Task details:
Pick every line out of the entries below that holds the string "cdots", and report them.

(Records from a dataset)

———

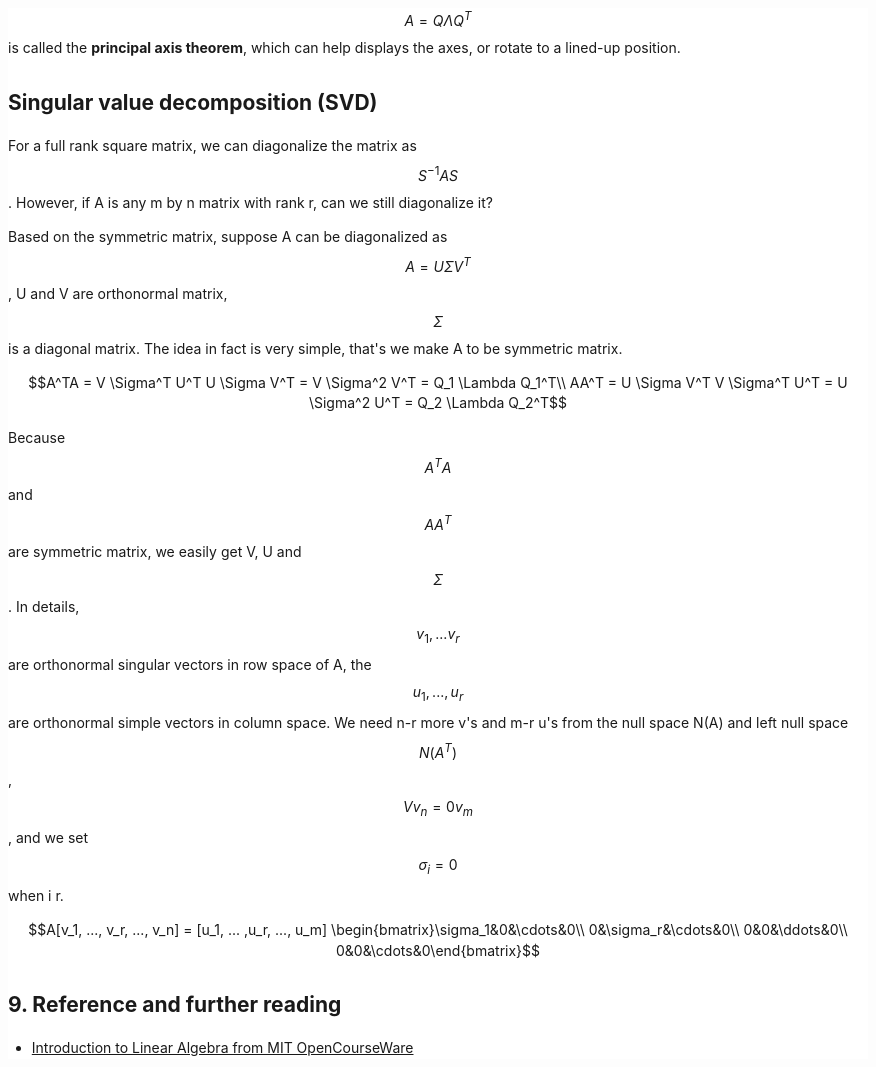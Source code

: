 $$A=Q \Lambda Q^T$$ is called the **principal axis theorem**, which can help displays the axes, or rotate to a lined-up position. 

## Singular value decomposition (SVD)
For a full rank square matrix, we can diagonalize the matrix as $$S^{-1}AS$$. However, if A is any m by n matrix with rank r, can we still diagonalize it?

Based on the symmetric matrix, suppose A can be diagonalized as $$A = U \Sigma V^T$$, U and V are orthonormal matrix, $$\Sigma$$ is a diagonal matrix. The idea in fact is very simple, that's we make A to be symmetric matrix. 

$$A^TA = V \Sigma^T U^T U \Sigma V^T = V \Sigma^2 V^T = Q_1 \Lambda Q_1^T\\
AA^T = U \Sigma V^T V \Sigma^T U^T = U \Sigma^2 U^T = Q_2 \Lambda Q_2^T$$

Because $$A^TA$$ and $$AA^T$$ are symmetric matrix, we easily get V, U and $$\Sigma$$. In details, $$v_1, ... v_r$$ are orthonormal singular vectors in row space of A, the $$u_1, ..., u_r$$ are orthonormal simple vectors in column space. We need n-r more v's and m-r u's from the null space N(A) and left null space $$N(A^T)$$, $$Vv_n=0v_m$$, and we set $$\sigma_i =0$$ when i  r. 

$$A[v_1, ..., v_r, ..., v_n] = [u_1, ... ,u_r, ..., u_m] \begin{bmatrix}\sigma_1&0&\cdots&0\\
0&\sigma_r&\cdots&0\\
0&0&\ddots&0\\
0&0&\cdots&0\end{bmatrix}$$

## 9. Reference and further reading
 * [Introduction to Linear Algebra from MIT OpenCourseWare](http://ocw.mit.edu/courses/mathematics/18-06-linear-algebra-spring-2010/)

———

Completed task:
$$A[v_1, ..., v_r, ..., v_n] = [u_1, ... ,u_r, ..., u_m] \begin{bmatrix}\sigma_1&0&\cdots&0\\
0&\sigma_r&\cdots&0\\
0&0&\cdots&0\end{bmatrix}$$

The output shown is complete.